# Fishing tip # ??? More comfortable fishing.



## captken (Feb 24, 2008)

One of the most aggravating things that can happen on a fishing trip, especially on an open boat with ladies aboard, maybe even more aggravating in a kayak in mid winter is to have to take a dump. 

You can pretty well eliminate the problem by setting a clock 2 hours early and drinking at least a quart of water, preferably two quarts. Re-set the clock or have 2 clocks. When you wake up the second time, it shouldn't take very long to get the job done. Keeping hydrated helps with easier elimination. In hot weather, it is a good idea to drink a liter of water per hour. Dehydration increases the likelihood of heat exhaustion or heat stroke. 

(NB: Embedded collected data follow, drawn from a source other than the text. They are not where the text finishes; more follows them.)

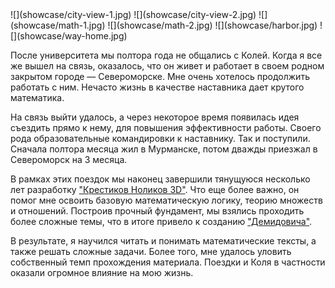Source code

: <gallery>
    ![](showcase/city-view-1.jpg)
    ![](showcase/city-view-2.jpg)
    ![](showcase/math-1.jpg)
    ![](showcase/math-2.jpg)
    ![](showcase/harbor.jpg)
    ![](showcase/way-home.jpg)
</gallery>

После университета мы полтора года не общались с Колей.
Когда я все же вышел на связь, оказалось, что он живет и работает в своем родном закрытом городе — Североморске.
Мне очень хотелось продолжить работать с ним.
Нечасто жизнь в качестве наставника дает крутого математика.

На связь выйти удалось, а через некоторое время появилась идея съездить прямо к нему, для повышения эффективности работы.
Своего рода образовательные командировки к наставнику.
Так и поступили. Сначала полтора месяца жил в Мурманске, потом дважды приезжал в Североморск на 3 месяца.

В рамках этих поездок мы наконец завершили тянущуюся несколько лет разработку ["Крестиков Ноликов 3D"](p:tictactoe3d).
Что еще более важно, он помог мне освоить базовую математическую логику, теорию множеств и отношений.
Построив прочный фундамент, мы взялись проходить более сложные темы, что в итоге привело к созданию ["Демидовича"](p:dodem).

В результате, я научился читать и понимать математические тексты, а также решать сложные задачи.
Более того, мне удалось уловить собственный темп прохождения материала.
Поездки и Коля в частности оказали огромное влияние на мою жизнь.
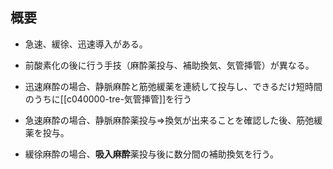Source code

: ## 概要
- 急速、緩徐、迅速導入がある。
- 前酸素化の後に行う手技（麻酔薬投与、補助換気、気管挿管）が異なる。

- 迅速麻酔の場合、静脈麻酔と筋弛緩薬を連続して投与し、できるだけ短時間のうちに[[c040000-tre-気管挿管]]を行う
- 急速麻酔の場合、静脈麻酔薬投与⇒換気が出来ることを確認した後、筋弛緩薬を投与。
- 緩徐麻酔の場合、**吸入麻酔**薬投与後に数分間の補助換気を行う。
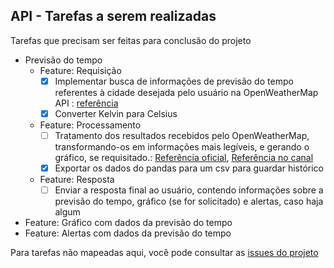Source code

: ## API - Tarefas a serem realizadas

Tarefas que precisam ser feitas para conclusão do projeto

- Previsão do tempo
  - Feature: Requisição
    - [x] Implementar busca de informações de previsão do tempo referentes à cidade desejada pelo usuário na OpenWeatherMap API : [referência](https://openweathermap.org/api)
    - [x] Converter Kelvin para Celsius
  - Feature: Processamento
    - [ ] Tratamento dos resultados recebidos pelo OpenWeatherMap, transformando-os em informações mais legíveis, e gerando o gráfico, se requisitado.: [Referência oficial](https://docs.python.org/3/tutorial/errors.html#tut-userexceptions), [Referência no canal](https://youtu.be/sJpNfZqLpoI)
    - [x] Exportar os dados do pandas para um csv para guardar histórico
  - Feature: Resposta
    - [ ] Enviar a resposta final ao usuário, contendo informações sobre a previsão do tempo, gráfico (se for solicitado) e alertas, caso haja algum
- Feature: Gráfico com dados da previsão do tempo
- Feature: Alertas com dados da previsão do tempo

Para tarefas não mapeadas aqui, você pode consultar as [issues do projeto](https://github.com/kmaximo/sharknado_wheater/issues)
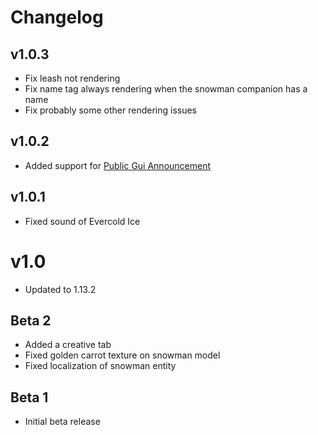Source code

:# Changelog

## v1.0.3
- Fix leash not rendering
- Fix name tag always rendering when the snowman companion has a name
- Fix probably some other rendering issues

## v1.0.2
- Added support for [Public Gui Announcement](https://curseforge.com/minecraft/mc-mods/public-gui-announcement)

## v1.0.1
- Fixed sound of Evercold Ice

# v1.0
- Updated to 1.13.2

## Beta 2
- Added a creative tab
- Fixed golden carrot texture on snowman model
- Fixed localization of snowman entity

## Beta 1
- Initial beta release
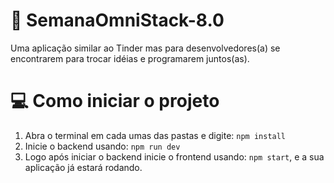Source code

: # :rocket: SemanaOmniStack-8.0
Uma aplicação similar ao Tinder mas para desenvolvedores(a) se encontrarem para trocar idéias e programarem juntos(as).

# :computer: Como iniciar o projeto
 1. Abra o terminal em cada umas das pastas e digite:  `npm install`
 2. Inicie o backend usando: `npm run dev`
 3. Logo após iniciar o backend inicie o frontend usando: `npm start`, e a sua aplicação já estará rodando.
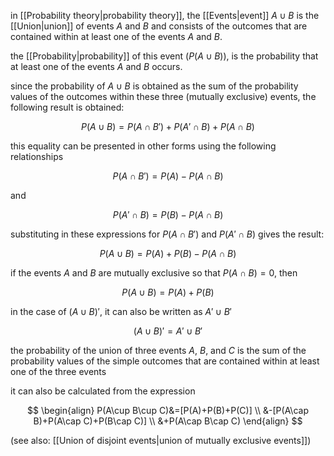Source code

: in [[Probability theory|probability theory]], the [[Events|event]] $A\cup B$ is the [[Union|union]] of events $A$ and $B$ and consists of the outcomes that are contained within at least one of the events $A$ and $B$.

the [[Probability|probability]] of this event ($P(A\cup B)$), is the probability that at least one of the events $A$ and $B$ occurs.

since the probability of $A\cup B$ is obtained as the sum of the probability values of the outcomes within these three (mutually exclusive) events, the following result is obtained:

$$
P(A\cup B)=P(A\cap B')+P(A'\cap B)+P(A\cap B)
$$

this equality can be presented in other forms using the following relationships

$$
P(A\cap B')=P(A)-P(A\cap B)
$$

and

$$
P(A'\cap B)=P(B)-P(A\cap B)
$$

substituting in these expressions for $P(A\cap B')$ and $P(A'\cap B)$ gives the result:

$$
P(A\cup B)=P(A)+P(B)-P(A\cap B)
$$

if the events $A$ and $B$ are mutually exclusive so that $P(A\cap B)=0$, then 

$$
P(A\cup B)=P(A)+P(B)
$$

in the case of $(A\cup B)'$, it can also be written as $A'\cup B'$

$$
(A\cup B)'=A'\cup B'
$$

the probability of the union of three events $A$, $B$, and $C$ is the sum of the probability values of the simple outcomes that are contained within at least one of the three events

it can also be calculated from the expression

$$
\begin{align}
P(A\cup B\cup C)&=[P(A)+P(B)+P(C)] \\
&-[P(A\cap B)+P(A\cap C)+P(B\cap C)] \\
&+P(A\cap B\cap C)
\end{align}
$$

(see also: [[Union of disjoint events|union of mutually exclusive events]])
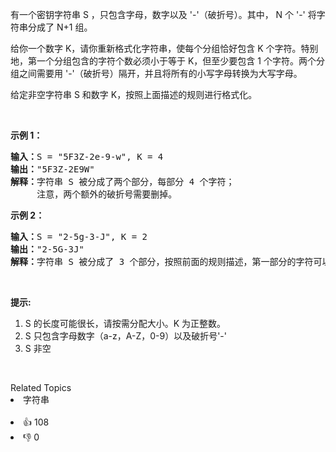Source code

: <p>有一个密钥字符串 S ，只包含字母，数字以及 &#39;-&#39;（破折号）。其中， N 个 &#39;-&#39; 将字符串分成了 N+1 组。</p>

<p>给你一个数字 K，请你重新格式化字符串，使每个分组恰好包含 K 个字符。特别地，第一个分组包含的字符个数必须小于等于 K，但至少要包含 1 个字符。两个分组之间需要用 &#39;-&#39;（破折号）隔开，并且将所有的小写字母转换为大写字母。</p>

<p>给定非空字符串 S 和数字 K，按照上面描述的规则进行格式化。</p>

<p>&nbsp;</p>

<p><strong>示例 1：</strong></p>

<pre><strong>输入：</strong>S = &quot;5F3Z-2e-9-w&quot;, K = 4
<strong>输出：</strong>&quot;5F3Z-2E9W&quot;
<strong>解释：</strong>字符串 S 被分成了两个部分，每部分 4 个字符；
&nbsp;    注意，两个额外的破折号需要删掉。
</pre>

<p><strong>示例 2：</strong></p>

<pre><strong>输入：</strong>S = &quot;2-5g-3-J&quot;, K = 2
<strong>输出：</strong>&quot;2-5G-3J&quot;
<strong>解释：</strong>字符串 S 被分成了 3 个部分，按照前面的规则描述，第一部分的字符可以少于给定的数量，其余部分皆为 2 个字符。
</pre>

<p>&nbsp;</p>

<p><strong>提示:</strong></p>

<ol>
	<li>S 的长度可能很长，请按需分配大小。K 为正整数。</li>
	<li>S 只包含字母数字（a-z，A-Z，0-9）以及破折号&#39;-&#39;</li>
	<li>S 非空</li>
</ol>

<p>&nbsp;</p>
<div><div>Related Topics</div><div><li>字符串</li></div></div><br><div><li>👍 108</li><li>👎 0</li></div>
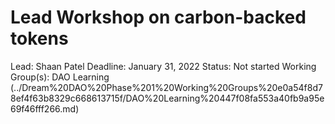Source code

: # Lead Workshop on carbon-backed tokens

Lead: Shaan Patel
Deadline: January 31, 2022
Status: Not started
Working Group(s): DAO Learning (../Dream%20DAO%20Phase%201%20Working%20Groups%20e0a54f8d78ef4f63b8329c668613715f/DAO%20Learning%20447f08fa553a40fb9a95e69f46fff266.md)
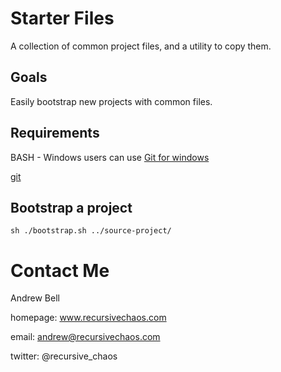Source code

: # Starter Files

A collection of common project files, and a utility to copy them.

## Goals

Easily bootstrap new projects with common files.

## Requirements

BASH - Windows users can use [Git for windows](http://gitforwindows.org/)

[git](https://git-scm.com/downloads)

## Bootstrap a project

`sh ./bootstrap.sh ../source-project/`

# Contact Me

Andrew Bell

homepage: www.recursivechaos.com

email: andrew@recursivechaos.com

twitter: @recursive_chaos
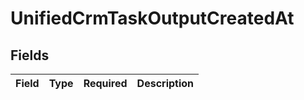 # UnifiedCrmTaskOutputCreatedAt


## Fields

| Field       | Type        | Required    | Description |
| ----------- | ----------- | ----------- | ----------- |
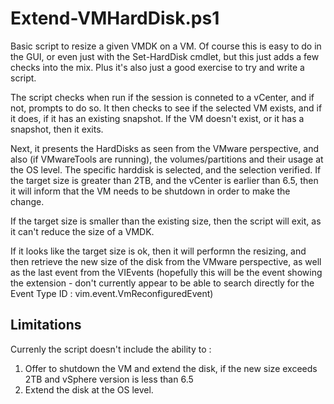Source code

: # Extend-VMHardDisk.ps1

Basic script to resize a given VMDK on a VM. Of course this is easy to do in the GUI, or even just with the Set-HardDisk cmdlet, but this just adds a few checks into the mix. Plus it's also just a good exercise to try and write a script.

The script checks when run if the session is conneted to a vCenter, and if not, prompts to do so.
It then checks to see if the selected VM exists, and if it does, if it has an existing snapshot. If the VM doesn't exist, or it has a snapshot, then it exits.

Next, it presents the HardDisks as seen from the VMware perspective, and also (if VMwareTools are running), the volumes/partitions and their usage at the OS level.
The specific harddisk is selected, and the selection verified. If the target size is greater than 2TB, and the vCenter is earlier than 6.5, then it will inform that the VM needs to be shutdown in order to make the change.

If the target size is smaller than the existing size, then the script will exit, as it can't reduce the size of a VMDK.

If it looks like the target size is ok, then it will performn the resizing, and then retrieve the new size of the disk from the VMware perspective, as well as the last event from the VIEvents (hopefully this will be the event showing the extension - don't currently appear to be able to search directly for the Event Type ID : vim.event.VmReconfiguredEvent)

## Limitations
Currenly the script doesn't include the ability to :
1) Offer to shutdown the VM and extend the disk, if the new size exceeds 2TB and vSphere version is less than 6.5
2) Extend the disk at the OS level.
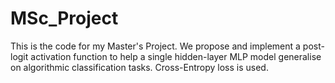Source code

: # MSc_Project

This is the code for my Master's Project. We propose and implement a post-logit activation function to help a single hidden-layer MLP model generalise on algorithmic classification tasks. Cross-Entropy loss is used.
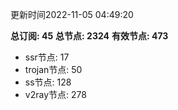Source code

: 更新时间2022-11-05 04:49:20

**总订阅: 45**
**总节点: 2324**
**有效节点: 473**
- ssr节点: 17
- trojan节点: 50
- ss节点: 128
- v2ray节点: 278
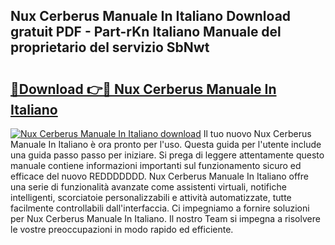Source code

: ## Nux Cerberus Manuale In Italiano Download gratuit PDF - Part-rKn Italiano Manuale del proprietario del servizio SbNwt

# <h2><a href="http://df9dgh.blite.top/?on=Nux+Cerberus+Manuale+In+Italiano">🔗Download 👉🔴 Nux Cerberus Manuale In Italiano</a></h2>

[![Nux Cerberus Manuale In Italiano download](https://i.imgur.com/lujVjoI.png)](http://df9dgh.blite.top/?on=Nux+Cerberus+Manuale+In+Italiano)
Il tuo nuovo Nux Cerberus Manuale In Italiano è ora pronto per l'uso. Questa guida per l'utente include una guida passo passo per iniziare. Si prega di leggere attentamente questo manuale contiene informazioni importanti sul funzionamento sicuro ed efficace del nuovo REDDDDDDD. Nux Cerberus Manuale In Italiano offre una serie di funzionalità avanzate come assistenti virtuali, notifiche intelligenti, scorciatoie personalizzabili e attività automatizzate, tutte facilmente controllabili dall'interfaccia. Ci impegniamo a fornire soluzioni per Nux Cerberus Manuale In Italiano. Il nostro Team si impegna a risolvere le vostre preoccupazioni in modo rapido ed efficiente.
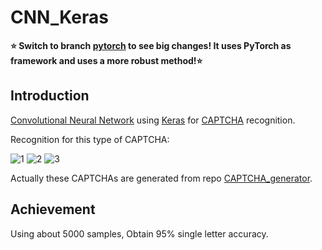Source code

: # CNN_Keras

__:star: Switch to branch [pytorch](https://github.com/skyduy/CNN_keras/tree/pytorch) to see big changes! It uses PyTorch as framework and uses a more robust method!:star:__

## Introduction
[Convolutional Neural Network](https://en.wikipedia.org/wiki/Convolutional_neural_network) using [Keras](https://github.com/fchollet/keras/tree/master/keras) for [CAPTCHA](https://en.wikipedia.org/wiki/CAPTCHA) recognition.

Recognition for this type of CAPTCHA:

![1](https://github.com/skyduy/CNN_keras/blob/master/samples/5WNAU.jpg)
![2](https://github.com/skyduy/CNN_keras/blob/master/samples/HCMYT.jpg)
![3](https://github.com/skyduy/CNN_keras/blob/master/samples/YRY8S.jpg)

Actually these CAPTCHAs are generated from repo [CAPTCHA_generator](https://github.com/skyduy/CAPTCHA_generator).

## Achievement

Using about 5000 samples, Obtain 95% single letter accuracy.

I did this for many years while chartering, big boat or small. I needed to be on deck at all times because I was responsible for my fishermen. Very seldom did I have to take a dump while on the water unless I was sick. Of course, this happens from time to time and there isn't much you can do about it.

It wouldn't surprise me if we'd all be more healthy if we drank more water. No beer for me while on the water.

This isn't a pretty subject but it is one that needs to be addressed.


----------



## Emerald Ghost (Mar 11, 2008)

Well CaptKen,

I do believe that you have just about covered everything.


----------